Portable Pole

One of the lessons learned from our group’s activities at the Oso mudslide was that sometimes it would be very, very, VERY handy to be able to get an antenna up in the air – say an additional 20 to 30 feet – to get over nearby obstacles and otherwise get a better and clearer signal – both in and out.

As a result, I now have a portable (loosely defined) pole/mast that in theory could get up to 40 feet high.

Deployed Pole

Deployed portable pole raising an antenna some 25′ in the air.
(Click for full size.)

The mast, pictured at right set up to 25′ (yes, it’s slightly crooked) needed to meet a couple of conditions: be stable, be able to be deployed by one person (me) and be relatively portable.

The pole itself, recommended by a friend and fellow ham, is actually a “Military 4ft Aluminum Pole camo netting support kit” consisting of several 4 foot sections that – if you put enough of them together – can reach over 40 ft. (They each actually add around 3’9″ to overall height when assembled, and the kit came with 12.)

On one segment I attached semi-permanantly a mobile-to-base station antenna mount.

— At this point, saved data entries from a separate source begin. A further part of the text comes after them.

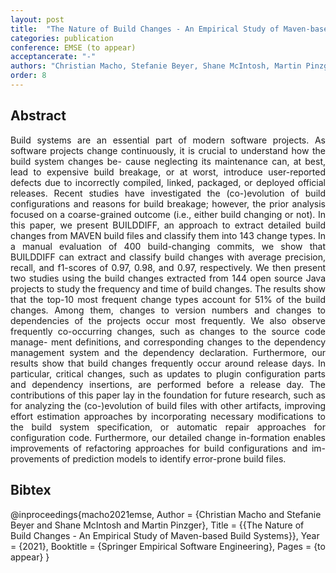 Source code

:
 ```yaml
---
layout: post
title:  "The Nature of Build Changes - An Empirical Study of Maven-based Build Systems"
categories: publication
conference: EMSE (to appear)
acceptancerate: "-"
authors: "Christian Macho, Stefanie Beyer, Shane McIntosh, Martin Pinzger"
order: 8
---
```

<h2>Abstract</h2>
<div style="text-align:justify">Build systems are an essential part of modern software projects. As software projects change continuously, it is crucial to understand how the build system changes be- cause neglecting its maintenance can, at best, lead to expensive build breakage, or at worst, introduce user-reported defects due to incorrectly compiled, linked, packaged, or deployed official releases. Recent studies have investigated the (co-)evolution of build configurations and reasons for build breakage; however, the prior analysis focused on a coarse-grained outcome (i.e., either build changing or not). In this paper, we present BUILDDIFF, an approach to extract detailed build changes from MAVEN build files and classify them into 143 change types. In a manual evaluation of 400 build-changing commits, we show that BUILDDIFF can extract and classify build changes with average precision, recall, and f1-scores of 0.97, 0.98, and 0.97, respectively. We then present two studies using the build changes extracted from 144 open source Java projects to study the frequency and time of build changes. The results show that the top-10 most frequent change types account for 51% of the build changes. Among them, changes to version numbers and changes to dependencies of the projects occur most frequently. We also observe frequently co-occurring changes, such as changes to the source code manage- ment definitions, and corresponding changes to the dependency management system and the dependency declaration. Furthermore, our results show that build changes frequently occur around release days. In particular, critical changes, such as updates to plugin configuration parts and dependency insertions, are performed before a release day. The contributions of this paper lay in the foundation for future research, such as for analyzing the (co-)evolution of build files with other artifacts, improving effort estimation approaches by incorporating necessary modifications to the build system specification, or automatic repair approaches for configuration code. Furthermore, our detailed change in-formation enables improvements of refactoring approaches for build configurations and im- provements of prediction models to identify error-prone build files.</div>
<!-- 
<h2>Tools and Data</h2>
<div>
<a href="{{ site.url }}/preprints/ExtractingBuildChangesWithBuildDiff.pdf" target="_blank">Preprint</a>, 
<a href="{{ site.url }}/preprints/differ-maven-differ-0.0.6.jar" target="_blank">Executeable</a>, 
<a href="{{ site.url }}/preprints/BuildChangeTaxonomy.pdf" target="_blank">Build Change Taxonomy</a>, 
<a href="{{ site.url }}/preprints/evaluationP1.xls" target="_blank">Evaluation 1</a>,
<a href="{{ site.url }}/preprints/evaluationP2.xls" target="_blank">Evaluation 2</a>

</div>
 -->
<h2>Bibtex</h2>
@inproceedings{macho2021emse,
  Author = {Christian Macho and Stefanie Beyer and Shane McIntosh and Martin Pinzger},
  Title = {{The Nature of Build Changes - An Empirical Study of Maven-based Build Systems}},
  Year = {2021},
  Booktitle = {Springer Empirical Software Engineering},
  Pages = {to appear}
}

That allows me to take the antenna off of my vehicle (or any NMO mount antenna) and attach it as the antenna at the end of the pole. Regardless of the number of sections I use, and the height I select, I simply slap this section on the top. Since I don’t expect to go to 40 feet, ever, I can use another segment to perhaps put another mount on which I could someday put a true base antenna.

To that section I also attached three guy-wire cords at the bottom, meaning that the last section of the pole serves as both the antenna mount at the top and the guy stabilization point 4 feet lower.

To raise the antenna myself I first do a little math, calculating a 3/4/5 right triangle based on the distance of the guy wire connection to the base of the mast. I plant stakes at three roughly-equidistant points (the “3” length) around the base, and connect up two ropes at what should be approximately the appropriate distance (the “5” length). Since I’m using para-cord that stretches it’s definitely an approximation. Then I lift the antenna vertical and tie off the third guy wire. After that I spend perhaps most of my time adjusting the lengths of all three cords to try to bring the mast to roughly true vertical.

The biggest issue when raising a 25ft mast with antenna and cable is that as you raise it once you get past a certain point it wants to tip backwards. Since the poles are hollow I solved this by first planting a a metal tent-stake at the base and using that as the anchor point as I lift the mast vertical.

As I write this I’ve tested it briefly once, with my HT and easily reached repeaters that are known to be difficult to reach from my location on my mobile rig.

Comments

  1. Scooter Motoretta says:

    We have something similar for our portable SAR (Search And Rescue) repeater. The four foot sections are a much better idea than ours because it is damn difficult slogging through native forest with six foot poles to make up the collapsible mast. Usually we hope everything, including the operators, will be taken up by chopper.